WORK REQUEST:
Your task is to copy every line of the entries that holds the word "melodic".

(Saved data entries)
== Segment start ==
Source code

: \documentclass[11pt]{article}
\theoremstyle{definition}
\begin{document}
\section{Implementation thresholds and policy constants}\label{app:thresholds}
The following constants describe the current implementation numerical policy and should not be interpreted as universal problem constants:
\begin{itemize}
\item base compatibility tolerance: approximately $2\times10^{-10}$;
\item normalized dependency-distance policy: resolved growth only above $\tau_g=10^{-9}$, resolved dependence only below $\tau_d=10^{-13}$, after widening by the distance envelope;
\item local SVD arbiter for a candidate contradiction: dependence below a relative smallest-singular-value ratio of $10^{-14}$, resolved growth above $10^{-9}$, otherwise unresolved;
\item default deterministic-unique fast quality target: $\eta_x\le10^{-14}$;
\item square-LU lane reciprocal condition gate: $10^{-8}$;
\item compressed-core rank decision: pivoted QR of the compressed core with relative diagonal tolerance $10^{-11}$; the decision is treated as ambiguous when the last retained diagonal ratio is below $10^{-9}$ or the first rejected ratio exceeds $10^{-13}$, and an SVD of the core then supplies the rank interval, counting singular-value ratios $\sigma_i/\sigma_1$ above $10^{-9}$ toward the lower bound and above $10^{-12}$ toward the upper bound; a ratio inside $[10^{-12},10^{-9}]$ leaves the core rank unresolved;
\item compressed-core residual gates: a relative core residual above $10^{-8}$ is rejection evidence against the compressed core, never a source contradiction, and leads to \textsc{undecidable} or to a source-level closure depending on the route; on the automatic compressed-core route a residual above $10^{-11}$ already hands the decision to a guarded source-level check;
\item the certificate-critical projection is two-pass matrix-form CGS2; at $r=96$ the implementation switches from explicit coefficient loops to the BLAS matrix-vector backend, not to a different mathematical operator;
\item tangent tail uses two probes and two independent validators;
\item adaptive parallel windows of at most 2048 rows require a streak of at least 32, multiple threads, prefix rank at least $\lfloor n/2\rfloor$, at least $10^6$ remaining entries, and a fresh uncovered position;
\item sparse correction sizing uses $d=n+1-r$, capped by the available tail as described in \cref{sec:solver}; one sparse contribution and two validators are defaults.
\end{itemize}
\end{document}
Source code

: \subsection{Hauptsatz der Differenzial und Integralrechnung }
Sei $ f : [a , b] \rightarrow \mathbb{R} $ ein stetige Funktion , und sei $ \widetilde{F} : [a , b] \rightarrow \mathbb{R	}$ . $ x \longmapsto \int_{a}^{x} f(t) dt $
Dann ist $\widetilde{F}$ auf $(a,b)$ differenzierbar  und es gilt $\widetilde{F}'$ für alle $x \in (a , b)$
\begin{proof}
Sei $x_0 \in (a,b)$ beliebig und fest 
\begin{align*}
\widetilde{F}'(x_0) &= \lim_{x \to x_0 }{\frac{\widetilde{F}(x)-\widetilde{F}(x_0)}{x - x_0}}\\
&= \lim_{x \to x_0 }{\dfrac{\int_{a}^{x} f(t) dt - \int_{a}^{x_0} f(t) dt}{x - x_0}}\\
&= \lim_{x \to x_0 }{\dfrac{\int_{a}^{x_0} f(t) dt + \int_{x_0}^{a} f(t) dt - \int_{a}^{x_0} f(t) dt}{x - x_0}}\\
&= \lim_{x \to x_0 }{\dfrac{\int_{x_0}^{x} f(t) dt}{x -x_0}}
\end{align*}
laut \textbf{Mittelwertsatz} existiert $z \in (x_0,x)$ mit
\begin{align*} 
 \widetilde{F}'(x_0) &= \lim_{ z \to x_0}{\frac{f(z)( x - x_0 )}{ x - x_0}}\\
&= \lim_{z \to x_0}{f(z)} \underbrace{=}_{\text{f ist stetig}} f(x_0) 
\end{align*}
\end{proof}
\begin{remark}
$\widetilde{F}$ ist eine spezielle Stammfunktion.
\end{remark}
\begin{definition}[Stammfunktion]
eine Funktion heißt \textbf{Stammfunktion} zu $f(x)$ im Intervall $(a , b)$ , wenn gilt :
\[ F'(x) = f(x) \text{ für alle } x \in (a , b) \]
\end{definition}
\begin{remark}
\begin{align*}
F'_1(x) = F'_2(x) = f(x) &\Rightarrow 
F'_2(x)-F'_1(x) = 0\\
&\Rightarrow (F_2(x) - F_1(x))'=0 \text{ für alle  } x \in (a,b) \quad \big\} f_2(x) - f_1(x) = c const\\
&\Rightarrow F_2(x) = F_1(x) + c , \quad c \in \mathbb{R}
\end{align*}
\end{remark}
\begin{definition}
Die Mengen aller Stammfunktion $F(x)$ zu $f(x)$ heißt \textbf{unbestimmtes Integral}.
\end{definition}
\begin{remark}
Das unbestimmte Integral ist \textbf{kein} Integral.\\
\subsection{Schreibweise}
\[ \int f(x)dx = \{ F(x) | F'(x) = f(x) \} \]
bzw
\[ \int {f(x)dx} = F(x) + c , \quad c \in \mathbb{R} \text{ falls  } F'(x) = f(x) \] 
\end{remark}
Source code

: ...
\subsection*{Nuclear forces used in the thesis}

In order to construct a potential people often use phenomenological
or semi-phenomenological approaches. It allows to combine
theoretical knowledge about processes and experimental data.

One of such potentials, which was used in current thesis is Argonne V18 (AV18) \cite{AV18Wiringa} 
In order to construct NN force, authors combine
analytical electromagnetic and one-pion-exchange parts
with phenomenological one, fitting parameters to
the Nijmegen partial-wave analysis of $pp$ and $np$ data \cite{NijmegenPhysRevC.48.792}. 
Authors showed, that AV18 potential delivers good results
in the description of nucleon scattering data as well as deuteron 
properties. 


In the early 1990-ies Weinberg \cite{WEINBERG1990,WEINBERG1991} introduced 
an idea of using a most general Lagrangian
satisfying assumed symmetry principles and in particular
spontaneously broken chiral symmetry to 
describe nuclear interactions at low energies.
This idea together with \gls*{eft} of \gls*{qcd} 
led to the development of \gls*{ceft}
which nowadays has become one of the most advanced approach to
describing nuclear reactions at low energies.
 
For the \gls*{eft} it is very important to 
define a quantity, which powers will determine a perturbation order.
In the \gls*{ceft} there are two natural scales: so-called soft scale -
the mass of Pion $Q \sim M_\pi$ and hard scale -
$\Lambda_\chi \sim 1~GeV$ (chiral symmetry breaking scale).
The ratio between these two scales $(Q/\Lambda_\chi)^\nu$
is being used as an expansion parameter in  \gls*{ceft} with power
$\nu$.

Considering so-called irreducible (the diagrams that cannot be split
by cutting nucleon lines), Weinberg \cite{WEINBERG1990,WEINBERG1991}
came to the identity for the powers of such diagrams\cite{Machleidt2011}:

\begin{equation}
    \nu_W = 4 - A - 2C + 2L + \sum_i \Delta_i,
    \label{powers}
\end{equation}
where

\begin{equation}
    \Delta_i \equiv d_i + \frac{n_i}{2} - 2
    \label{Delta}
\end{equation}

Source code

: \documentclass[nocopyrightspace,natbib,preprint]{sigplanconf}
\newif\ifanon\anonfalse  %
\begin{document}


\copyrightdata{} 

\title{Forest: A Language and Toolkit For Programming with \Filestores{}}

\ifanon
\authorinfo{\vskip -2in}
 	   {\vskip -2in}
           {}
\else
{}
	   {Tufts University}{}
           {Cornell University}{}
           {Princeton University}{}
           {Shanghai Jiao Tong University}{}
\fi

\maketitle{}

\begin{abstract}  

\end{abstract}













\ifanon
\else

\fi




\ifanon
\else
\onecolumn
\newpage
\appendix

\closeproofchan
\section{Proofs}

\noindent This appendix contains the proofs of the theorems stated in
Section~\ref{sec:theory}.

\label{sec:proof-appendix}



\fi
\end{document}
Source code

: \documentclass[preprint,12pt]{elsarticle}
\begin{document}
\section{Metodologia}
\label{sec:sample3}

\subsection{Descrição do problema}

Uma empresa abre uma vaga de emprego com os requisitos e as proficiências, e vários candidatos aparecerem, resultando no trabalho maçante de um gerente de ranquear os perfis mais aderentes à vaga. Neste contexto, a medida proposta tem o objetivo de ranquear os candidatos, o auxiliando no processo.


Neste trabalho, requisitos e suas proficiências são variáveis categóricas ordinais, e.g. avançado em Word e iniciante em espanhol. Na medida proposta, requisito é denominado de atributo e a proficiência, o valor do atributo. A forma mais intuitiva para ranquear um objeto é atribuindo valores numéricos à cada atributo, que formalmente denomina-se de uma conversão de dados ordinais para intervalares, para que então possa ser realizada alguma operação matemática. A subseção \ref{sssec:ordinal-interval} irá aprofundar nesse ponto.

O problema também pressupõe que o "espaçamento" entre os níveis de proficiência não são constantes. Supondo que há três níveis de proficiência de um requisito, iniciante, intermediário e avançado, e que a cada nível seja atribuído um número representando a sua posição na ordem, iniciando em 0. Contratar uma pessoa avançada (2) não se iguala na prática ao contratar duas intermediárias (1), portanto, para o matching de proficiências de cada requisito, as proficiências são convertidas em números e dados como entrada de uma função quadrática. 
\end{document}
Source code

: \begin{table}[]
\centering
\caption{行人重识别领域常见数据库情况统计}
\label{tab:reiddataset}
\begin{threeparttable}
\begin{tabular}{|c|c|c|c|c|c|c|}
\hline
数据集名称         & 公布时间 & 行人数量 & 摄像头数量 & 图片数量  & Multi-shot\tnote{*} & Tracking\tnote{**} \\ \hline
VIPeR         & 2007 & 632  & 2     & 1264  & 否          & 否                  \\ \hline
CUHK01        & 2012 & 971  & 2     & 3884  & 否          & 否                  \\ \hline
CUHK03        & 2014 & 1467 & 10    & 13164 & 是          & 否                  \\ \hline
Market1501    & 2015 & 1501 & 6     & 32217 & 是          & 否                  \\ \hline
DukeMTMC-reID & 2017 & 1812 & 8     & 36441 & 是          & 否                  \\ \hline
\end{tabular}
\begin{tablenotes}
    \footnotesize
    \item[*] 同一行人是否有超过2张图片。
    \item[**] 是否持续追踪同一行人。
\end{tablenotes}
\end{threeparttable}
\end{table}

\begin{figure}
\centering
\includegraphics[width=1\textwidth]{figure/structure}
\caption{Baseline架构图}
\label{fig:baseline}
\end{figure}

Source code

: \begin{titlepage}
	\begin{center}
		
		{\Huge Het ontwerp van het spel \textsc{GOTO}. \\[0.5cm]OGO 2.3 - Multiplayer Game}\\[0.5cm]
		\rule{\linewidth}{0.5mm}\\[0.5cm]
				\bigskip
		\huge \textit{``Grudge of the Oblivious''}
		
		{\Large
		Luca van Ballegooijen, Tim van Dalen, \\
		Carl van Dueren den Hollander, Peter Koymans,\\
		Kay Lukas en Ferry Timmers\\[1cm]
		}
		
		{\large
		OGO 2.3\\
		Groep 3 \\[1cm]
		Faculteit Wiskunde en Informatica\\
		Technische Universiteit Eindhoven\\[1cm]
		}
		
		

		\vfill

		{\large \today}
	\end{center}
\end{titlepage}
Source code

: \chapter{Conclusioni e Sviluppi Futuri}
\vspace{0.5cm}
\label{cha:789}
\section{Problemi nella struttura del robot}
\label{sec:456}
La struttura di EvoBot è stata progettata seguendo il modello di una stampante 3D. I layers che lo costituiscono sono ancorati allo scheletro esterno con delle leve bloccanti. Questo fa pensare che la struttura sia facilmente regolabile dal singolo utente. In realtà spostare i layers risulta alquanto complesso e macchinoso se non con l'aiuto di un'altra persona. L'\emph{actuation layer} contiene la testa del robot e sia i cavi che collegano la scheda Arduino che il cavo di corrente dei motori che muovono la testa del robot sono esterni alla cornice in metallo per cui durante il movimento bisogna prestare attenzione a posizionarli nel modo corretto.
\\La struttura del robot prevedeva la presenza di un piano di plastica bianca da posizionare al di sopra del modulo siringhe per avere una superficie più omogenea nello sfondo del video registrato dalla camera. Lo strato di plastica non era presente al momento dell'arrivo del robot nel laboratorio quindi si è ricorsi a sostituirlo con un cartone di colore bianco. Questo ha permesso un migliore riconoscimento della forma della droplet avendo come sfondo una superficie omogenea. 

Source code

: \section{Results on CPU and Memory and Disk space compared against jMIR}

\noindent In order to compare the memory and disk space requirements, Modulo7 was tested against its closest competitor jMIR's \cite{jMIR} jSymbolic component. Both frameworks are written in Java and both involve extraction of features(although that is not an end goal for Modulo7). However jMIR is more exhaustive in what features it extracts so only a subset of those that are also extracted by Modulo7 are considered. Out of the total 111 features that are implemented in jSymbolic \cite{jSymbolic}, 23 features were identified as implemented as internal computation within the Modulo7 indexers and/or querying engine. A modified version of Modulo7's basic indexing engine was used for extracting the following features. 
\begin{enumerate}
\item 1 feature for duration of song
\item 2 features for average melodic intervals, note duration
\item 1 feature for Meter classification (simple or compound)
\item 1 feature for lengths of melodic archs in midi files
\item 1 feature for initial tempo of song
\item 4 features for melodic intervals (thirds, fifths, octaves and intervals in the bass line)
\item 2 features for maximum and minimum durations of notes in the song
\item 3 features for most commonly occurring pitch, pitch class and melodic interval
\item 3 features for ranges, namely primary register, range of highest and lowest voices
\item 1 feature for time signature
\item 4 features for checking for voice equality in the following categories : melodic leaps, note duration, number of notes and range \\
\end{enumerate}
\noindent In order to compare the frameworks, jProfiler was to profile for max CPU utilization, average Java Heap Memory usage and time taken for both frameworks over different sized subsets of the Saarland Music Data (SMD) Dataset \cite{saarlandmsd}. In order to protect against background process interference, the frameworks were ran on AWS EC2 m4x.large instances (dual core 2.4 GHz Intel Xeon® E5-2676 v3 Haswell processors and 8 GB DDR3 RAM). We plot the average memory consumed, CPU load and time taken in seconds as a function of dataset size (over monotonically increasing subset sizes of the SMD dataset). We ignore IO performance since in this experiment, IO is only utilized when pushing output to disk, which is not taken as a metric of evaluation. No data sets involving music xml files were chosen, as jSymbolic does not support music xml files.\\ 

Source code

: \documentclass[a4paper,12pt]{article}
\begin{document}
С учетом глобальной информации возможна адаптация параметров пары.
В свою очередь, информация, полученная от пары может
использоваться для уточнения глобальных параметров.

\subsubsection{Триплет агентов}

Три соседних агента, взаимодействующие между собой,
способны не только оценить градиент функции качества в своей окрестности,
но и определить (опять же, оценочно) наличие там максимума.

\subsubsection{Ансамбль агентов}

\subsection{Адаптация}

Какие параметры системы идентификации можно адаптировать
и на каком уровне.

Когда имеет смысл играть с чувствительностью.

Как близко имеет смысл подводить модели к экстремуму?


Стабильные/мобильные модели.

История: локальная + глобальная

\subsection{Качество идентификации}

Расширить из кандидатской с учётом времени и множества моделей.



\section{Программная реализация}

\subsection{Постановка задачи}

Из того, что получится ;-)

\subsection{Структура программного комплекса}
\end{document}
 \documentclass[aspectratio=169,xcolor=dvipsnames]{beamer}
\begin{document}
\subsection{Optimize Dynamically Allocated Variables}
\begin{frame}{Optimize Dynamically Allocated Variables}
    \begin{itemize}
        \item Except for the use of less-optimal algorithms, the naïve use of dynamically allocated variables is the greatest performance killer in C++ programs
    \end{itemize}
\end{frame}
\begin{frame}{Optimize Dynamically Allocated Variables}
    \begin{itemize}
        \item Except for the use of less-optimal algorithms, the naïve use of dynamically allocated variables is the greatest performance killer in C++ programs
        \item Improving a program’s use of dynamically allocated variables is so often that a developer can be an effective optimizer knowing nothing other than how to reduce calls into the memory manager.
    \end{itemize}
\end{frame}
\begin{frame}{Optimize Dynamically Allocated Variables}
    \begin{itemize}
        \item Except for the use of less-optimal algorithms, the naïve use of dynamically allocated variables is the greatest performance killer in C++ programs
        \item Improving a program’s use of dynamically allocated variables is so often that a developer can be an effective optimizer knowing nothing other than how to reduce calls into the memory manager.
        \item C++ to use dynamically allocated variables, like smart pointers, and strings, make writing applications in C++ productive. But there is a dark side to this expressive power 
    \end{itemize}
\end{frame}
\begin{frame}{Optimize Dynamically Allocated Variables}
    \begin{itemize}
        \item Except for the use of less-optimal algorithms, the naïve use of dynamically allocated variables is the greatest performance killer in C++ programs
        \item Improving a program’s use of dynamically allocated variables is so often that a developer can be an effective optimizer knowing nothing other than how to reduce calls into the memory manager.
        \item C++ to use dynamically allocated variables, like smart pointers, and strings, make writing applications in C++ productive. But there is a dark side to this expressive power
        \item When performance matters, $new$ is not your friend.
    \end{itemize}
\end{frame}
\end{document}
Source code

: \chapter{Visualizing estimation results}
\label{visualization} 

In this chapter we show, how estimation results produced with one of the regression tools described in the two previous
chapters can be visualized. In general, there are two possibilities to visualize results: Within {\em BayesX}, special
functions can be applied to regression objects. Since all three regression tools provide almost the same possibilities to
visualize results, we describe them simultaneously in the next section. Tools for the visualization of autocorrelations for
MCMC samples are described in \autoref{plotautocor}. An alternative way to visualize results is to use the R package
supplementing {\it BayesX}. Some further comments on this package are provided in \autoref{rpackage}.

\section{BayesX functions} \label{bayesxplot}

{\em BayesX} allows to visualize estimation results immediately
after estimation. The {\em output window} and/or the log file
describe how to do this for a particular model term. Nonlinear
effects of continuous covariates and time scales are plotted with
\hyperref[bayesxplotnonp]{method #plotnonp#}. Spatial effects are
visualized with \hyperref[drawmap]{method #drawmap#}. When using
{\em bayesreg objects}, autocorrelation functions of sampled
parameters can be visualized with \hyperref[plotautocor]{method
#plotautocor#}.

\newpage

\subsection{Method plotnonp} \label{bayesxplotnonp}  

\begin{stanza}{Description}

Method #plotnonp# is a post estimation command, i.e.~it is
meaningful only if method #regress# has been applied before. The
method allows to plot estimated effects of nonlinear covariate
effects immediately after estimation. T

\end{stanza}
== Segment end ==
YOUR SOLUTION:
\item 2 features for average melodic intervals, note duration
\item 1 feature for lengths of melodic archs in midi files
\item 4 features for melodic intervals (thirds, fifths, octaves and intervals in the bass line)
\item 3 features for most commonly occurring pitch, pitch class and melodic interval
\item 4 features for checking for voice equality in the following categories : melodic leaps, note duration, number of notes and range \\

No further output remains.